This idea in this passage is, today, standard consequentialist libertarian fare: private property is good because people who own private property have the incentive to use it productively, incentives which are for well known reasons often absent in cases of common ownership.

But it is important to recognize the significance of this passage in Locke’s overall moral argument.  That private property produces these consequences is, for Locke, not mere gravy on top of an independent moral justification for the institution.  Because the Earth and its resources exist for the benefit of all persons, it is crucial for Locke to show that one person’s appropriation of a part does not set back the interests of others.  Each of us must appropriate resources in order to make use of it for our own preservation, but the self-preservation of the person who happens to come upon a resource first is of no greater moral significance, from the point of view of God or of morality, than the self-preservation of everyone else.

Notice, also, that Locke does more than simply point out that the general consequences of private ownership are good.  He makes a special point of noting that private ownership is good for the poor.

There cannot be a clearer demonstration of any thing, than several nations of the Americans are of this, who are rich in land, and poor in all the comforts of life; whom nature having furnished as liberally as any other people, with the materials of plenty, i.e. a fruitful soil, apt to produce in abundance, what might serve for food, raiment, and delight; yet for want of improving it by labour, have not one hundredth part of the conveniencies we enjoy: and a king of a large and fruitful territory there, feeds, lodges, and is clad worse than a day-labourer in England (II. 5, 41).

In other words, a king in America will be rich in all the bountiful natural resources that country has to offer.  But he will lack the benefits of the system of private property and the consequent incentives to productive labor that exist in England, and for this reason will fare worse than a common laborer in that latter country.

When Markets Aren’t Enough

And what about the laborers – or would-be laborers – who don’t fare better?  What about those whose boats are not lifted by the rising tide of wealth created by private property?  Locke is clear that we, as individuals and as a society, have a moral obligation to aid such individuals.  And he is clear that such a duty is not some minor and imperfect obligation of charity, but an essential element of the very same law of nature that gives each individual ownership over himself.  “Every one,” he writes, “as he is bound to preserve himself, and not to quit his station wilfully, so by the like reason, when his own preservation comes not in competition, ought he, as much as he can, to preserve the rest of mankind and may not, unless it be to do justice on an offender, take away, or impair the life, or what tends to the preservation of the life, the liberty, health, limb, or goods of another” (II. 2, 6).  Locke draws out the implications of this idea even more clearly in a passage from the First Treatise:

But we know God hath not left one man so to the mercy of another, that he may starve him if he please: God the Lord and Father of all has given no one of his children such a property in his peculiar portion of the things of this world, but that he has given his needy brother a right to the surplusage of his goods; so that it cannot justly be denied him, when his pressing wants call for it: and therefore no man could ever have a just power over the life of another by right of property in land or possessions; since it would always be a sin, in any man of estate, to let his brother perish for want of affording him relief out of his plenty.

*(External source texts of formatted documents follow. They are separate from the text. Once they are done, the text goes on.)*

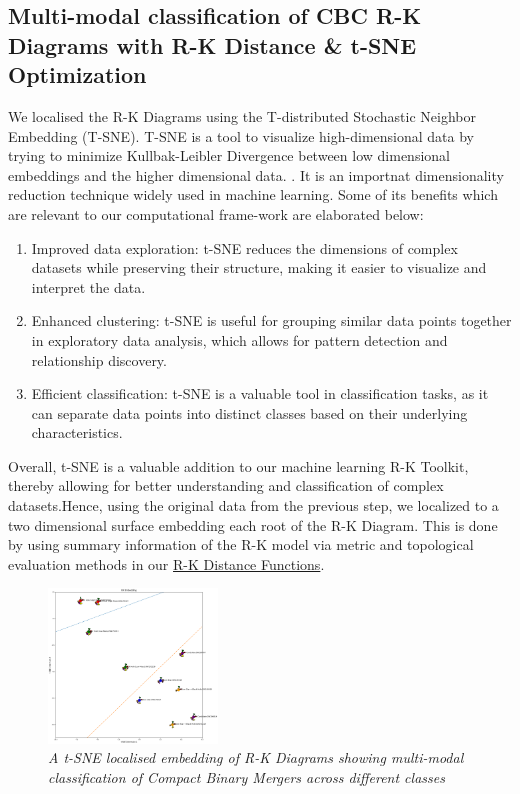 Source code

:  \subsection{Multi-modal classification of CBC R-K Diagrams with R-K Distance \& t-SNE Optimization}

We localised the R-K Diagrams using the T-distributed Stochastic Neighbor Embedding (T-SNE). T-SNE is a tool to visualize high-dimensional data by trying to minimize Kullbak-Leibler Divergence between low dimensional embeddings and the higher dimensional data. \cite{sklearn.manifold.tsne_2014}. It is an importnat dimensionality reduction technique widely used in machine learning. Some of its benefits which are relevant to our computational frame-work are elaborated below:

\begin{enumerate}
    
 \item Improved data exploration: t-SNE reduces the dimensions of complex datasets while preserving their structure, making it easier to visualize and interpret the data.
 \item Enhanced clustering: t-SNE is useful for grouping similar data points together in exploratory data analysis, which allows for pattern detection and relationship discovery.
 \item Efficient classification: t-SNE is a valuable tool in classification tasks, as it can separate data points into distinct classes based on their underlying characteristics.

\end{enumerate}

Overall, t-SNE is a valuable addition to our machine learning R-K Toolkit, thereby allowing for better understanding and classification of complex datasets.Hence, using the original data from the previous step, we localized to a two dimensional surface embedding each root of the R-K Diagram. This is done by using summary information of the R-K model via metric and topological evaluation methods in our \hyperref[sec:rk_distance]{R-K Distance Functions}.

\begin{figure}[H]
 	\centering
        \includegraphics[width=0.4\textwidth]{images/ligo_multimodal_class_tsne.png}
	\caption{\textit{A t-SNE localised embedding of R-K Diagrams showing multi-modal classification of Compact Binary Mergers across different classes}}
	\label{fig:ligo_tsne}
\end{figure}

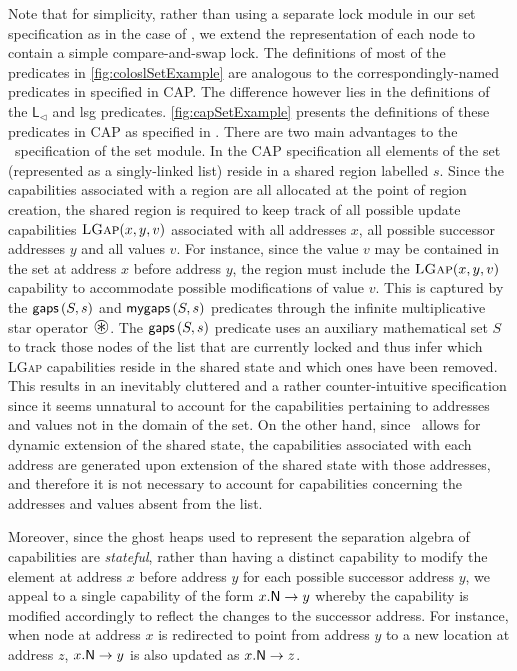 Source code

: Note that for simplicity, rather than using a separate lock module in our set specification as in the case of \cite{cap-ecoop10}, we extend the representation of each node to contain a simple compare-and-swap lock. The definitions of most of the predicates in \fig\ref{fig:coloslSetExample} are analogous to the correspondingly-named predicates in \cite{cap-ecoop10} specified in CAP. The difference however lies in the definitions of the 
$\textsf{L}_{\triangleleft}$ and \textsf{lsg} predicates. 
\fig\ref{fig:capSetExample} presents the definitions of these predicates in CAP as specified in \cite{cap-ecoop10}. 
There are two main advantages to the \colosl\ specification of the set module. In the CAP specification all elements of the set (represented as a singly-linked list) reside in a shared region labelled $s$. Since the capabilities associated with a region are all allocated at the point of region creation, the shared region is required to keep track of all possible update capabilities $\textsc{LGap}(x, y, v)$ associated with all addresses $x$, all possible successor addresses $y$ and all values $v$. For instance, since the value $v$ may be contained in the set at address $x$ before address $y$, the region must include the $\textsc{LGap}(x, y, v)$ capability to accommodate possible modifications of value $v$. This is captured by the $\textsf{gaps}\left(S, s\right)$ and $\textsf{mygaps}\left(S, s\right)$ predicates through the infinite multiplicative star operator $\iterStar$. The $\textsf{gaps}\left(S, s\right)$ predicate uses an auxiliary mathematical set $S$ to track those nodes of the list that are currently locked and thus infer which \textsc{LGap} capabilities reside in the shared state and which ones have been removed. This results in an inevitably cluttered and a rather counter-intuitive specification since it seems unnatural to account for the capabilities pertaining to addresses and values not in the domain of the set. On the other hand, since \colosl\ allows for dynamic extension of the shared state, the capabilities associated with each address are generated upon extension of the shared state with those addresses, and therefore it is not necessary to account for capabilities concerning the addresses and values absent from the list. 

Moreover, since the ghost heaps used to represent the separation algebra of capabilities are \emph{stateful}, rather than having a distinct capability to modify the element at address $x$ before address $y$ for each possible successor address $y$, we appeal to a single capability of the form $\nextT{x}{y}$ whereby the capability is modified accordingly to reflect the changes to the successor address. For instance, when node at address $x$ is redirected to point from address $y$ to a new location at address $z$, $\nextT{x}{y}$ is also updated as $\nextT{x}{z}$.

As justice gives every man a title to the product of his honest industry, and the fair acquisitions of his ancestors descended to him; so charity gives every man a title to so much out of another’s plenty, as will keep him from extreme want, where he has no means to subsist otherwise: and a man can no more justly make use of another’s necessity, to force him to become his vassal, by with-holding that relief, God requires him to afford to the wants of his brother, than he that has more strength can seize upon a weaker, master him to his obedience, and with a dagger at his throat offer him death or slavery (I. 4, 42).

The language in this passage is significant.  Locke is not merely saying that a wealthy individual would be acting in a virtuous but supererogatory way if he were to give some of his wealth to someone else whose “pressing wants” call for it.  He is saying that he has no right not to give.  He is saying that the needy person has “title” to the rich person’s surplusage – and it’s hard to see how “title” could mean anything short of an enforceable right.  If, then, the purpose of the state is to enforce natural rights, then it looks very much like it will be permissible, perhaps obligatory, for the state to have some redistributive policies.  [We need not speculate regarding what Locke might have thought about this issue.  He addressed it explicitly in his “Essay on the Poor Law.”  I cannot find a copy of this essay online, but it is available in Cambridge University Press’s collection of Locke’s Political Essays.]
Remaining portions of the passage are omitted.